# Climbing Powers

$2\wedge 3\wedge 4$ could be $(2^3)^4$ or $2^{(3^4)}$. Does it make any difference? For both definitions, which is bigger: $r\wedge r\wedge r\wedge r\dots$ where the powers of $r$ go on for ever, or $(r^r)^r$, where $r$ is $\sqrt{2}$?

## Problem

We can define $2^{3^{4}}$ either as $(2^{3})^{4}$ or as $2^{(3^{4})}$ . Does it make any difference?

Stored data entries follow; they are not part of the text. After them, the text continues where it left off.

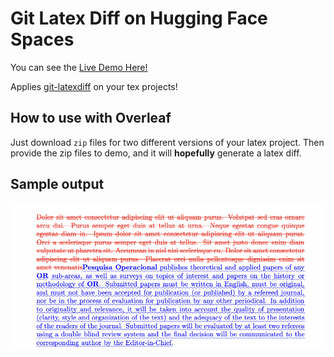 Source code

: # Git Latex Diff on Hugging Face Spaces

You can see the [Live Demo Here!](https://huggingface.co/spaces/taesiri/LatexDiff)

Applies [git-latexdiff](https://gitlab.com/git-latexdiff/git-latexdiff) on your tex projects!

## How to use with Overleaf

Just download `zip` files for two different versions of your latex project. Then provide the zip files to demo, and it will **hopefully** generate a latex diff.

## Sample output

![](images/Sample.png)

Now calculate $\left(\sqrt 2^{ \sqrt 2 }\right)^{ \sqrt 2 }$ and $\sqrt 2 ^{\left(\sqrt 2 ^{ \sqrt 2 }\right)}$ and answer the following question for the natural extension of both definitions.

Which number is the biggest \[ \sqrt 2 ^{\sqrt 2 ^{\sqrt 2 ^{\sqrt 2 ^{.^{.^{.}}}}}} \]

where the powers of root $2$ go on for ever, or \[ \left(\sqrt 2 ^{\sqrt 2 }\right)^{\sqrt 2} ? \]

## Getting Started

There are two definitions of $2^{3^4}$ . Definition 1 gives $(2^3)^4$ which is $2^{12}$ and definition 2 gives $2^{(3^4)}$ which is $2^{81}$.

Similarly the values of $(\sqrt{2}^{\sqrt{2}})^{\sqrt{2}}$ and $\sqrt{2}^{(\sqrt{2}^{\sqrt{2}})}$ are not equal. The first of these is $f(f(\sqrt{2}))$ where $f(x) = x^{\sqrt{2}}$ ; the second of these is $g(g(\sqrt{2}))$ where $g(x) =(\sqrt{2})^{x}$.

To see what happen if you iterate the functions many times you should now experiment, using your calculator or computer, by iterating both $f$ and $g$ in each case starting with the value $\sqrt{2}$.

Using these two definitions, we think of

\[ \sqrt{2}^{\sqrt{2}^{\sqrt{2}^{\sqrt{2}^{\sqrt{2}^{.^{.^{.}}}}}}} \]

(where the powers of root 2 go on for ever) as the limit as $n$ to infinity of the sequence \[ x_1, x_2, x_3 , \dots x_n \]

where, according to the first definition, $x_{n+1}= f(x_n)$, or equivalently, \[ x_{n+1} = x_{n}^{\sqrt{2}} \]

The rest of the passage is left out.